[EXTRACTED MATERIAL — start]

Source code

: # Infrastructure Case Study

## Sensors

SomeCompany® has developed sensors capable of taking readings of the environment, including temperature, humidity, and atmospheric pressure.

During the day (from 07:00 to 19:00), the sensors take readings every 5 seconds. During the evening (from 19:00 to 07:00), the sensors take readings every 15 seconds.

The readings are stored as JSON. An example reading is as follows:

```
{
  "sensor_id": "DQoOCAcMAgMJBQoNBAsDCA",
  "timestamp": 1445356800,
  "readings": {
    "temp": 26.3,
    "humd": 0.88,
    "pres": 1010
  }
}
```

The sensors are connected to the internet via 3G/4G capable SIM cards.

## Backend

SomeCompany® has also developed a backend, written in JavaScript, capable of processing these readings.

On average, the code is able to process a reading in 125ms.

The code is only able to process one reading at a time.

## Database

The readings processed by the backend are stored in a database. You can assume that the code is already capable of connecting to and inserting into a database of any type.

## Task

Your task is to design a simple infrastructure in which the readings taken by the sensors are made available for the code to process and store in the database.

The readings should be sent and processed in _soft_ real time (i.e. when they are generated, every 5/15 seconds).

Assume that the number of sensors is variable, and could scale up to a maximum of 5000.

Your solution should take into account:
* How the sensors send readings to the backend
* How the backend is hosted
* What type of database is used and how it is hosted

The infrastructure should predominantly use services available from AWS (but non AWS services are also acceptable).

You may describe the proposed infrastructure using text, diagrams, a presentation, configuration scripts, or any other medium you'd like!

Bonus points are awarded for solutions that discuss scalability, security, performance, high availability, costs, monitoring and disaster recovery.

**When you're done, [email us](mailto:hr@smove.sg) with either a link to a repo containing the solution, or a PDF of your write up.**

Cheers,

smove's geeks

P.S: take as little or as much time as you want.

[EXTRACTED MATERIAL — finish]

# YOUR OBJECTIVE
Which lines belong in the answer? Exactly those from the first line of the entries through the line holding "You may describe", inclusive, copied unchanged.

# SOLUTION FOR THIS PROBLEM
Source code

: # Infrastructure Case Study

## Sensors

SomeCompany® has developed sensors capable of taking readings of the environment, including temperature, humidity, and atmospheric pressure.

During the day (from 07:00 to 19:00), the sensors take readings every 5 seconds. During the evening (from 19:00 to 07:00), the sensors take readings every 15 seconds.

The readings are stored as JSON. An example reading is as follows:

```
{
  "sensor_id": "DQoOCAcMAgMJBQoNBAsDCA",
  "timestamp": 1445356800,
  "readings": {
    "temp": 26.3,
    "humd": 0.88,
    "pres": 1010
  }
}
```

The sensors are connected to the internet via 3G/4G capable SIM cards.

## Backend

SomeCompany® has also developed a backend, written in JavaScript, capable of processing these readings.

On average, the code is able to process a reading in 125ms.

The code is only able to process one reading at a time.

## Database

The readings processed by the backend are stored in a database. You can assume that the code is already capable of connecting to and inserting into a database of any type.

## Task

Your task is to design a simple infrastructure in which the readings taken by the sensors are made available for the code to process and store in the database.

The readings should be sent and processed in _soft_ real time (i.e. when they are generated, every 5/15 seconds).

Assume that the number of sensors is variable, and could scale up to a maximum of 5000.

Your solution should take into account:
* How the sensors send readings to the backend
* How the backend is hosted
* What type of database is used and how it is hosted

The infrastructure should predominantly use services available from AWS (but non AWS services are also acceptable).

You may describe the proposed infrastructure using text, diagrams, a presentation, configuration scripts, or any other medium you'd like!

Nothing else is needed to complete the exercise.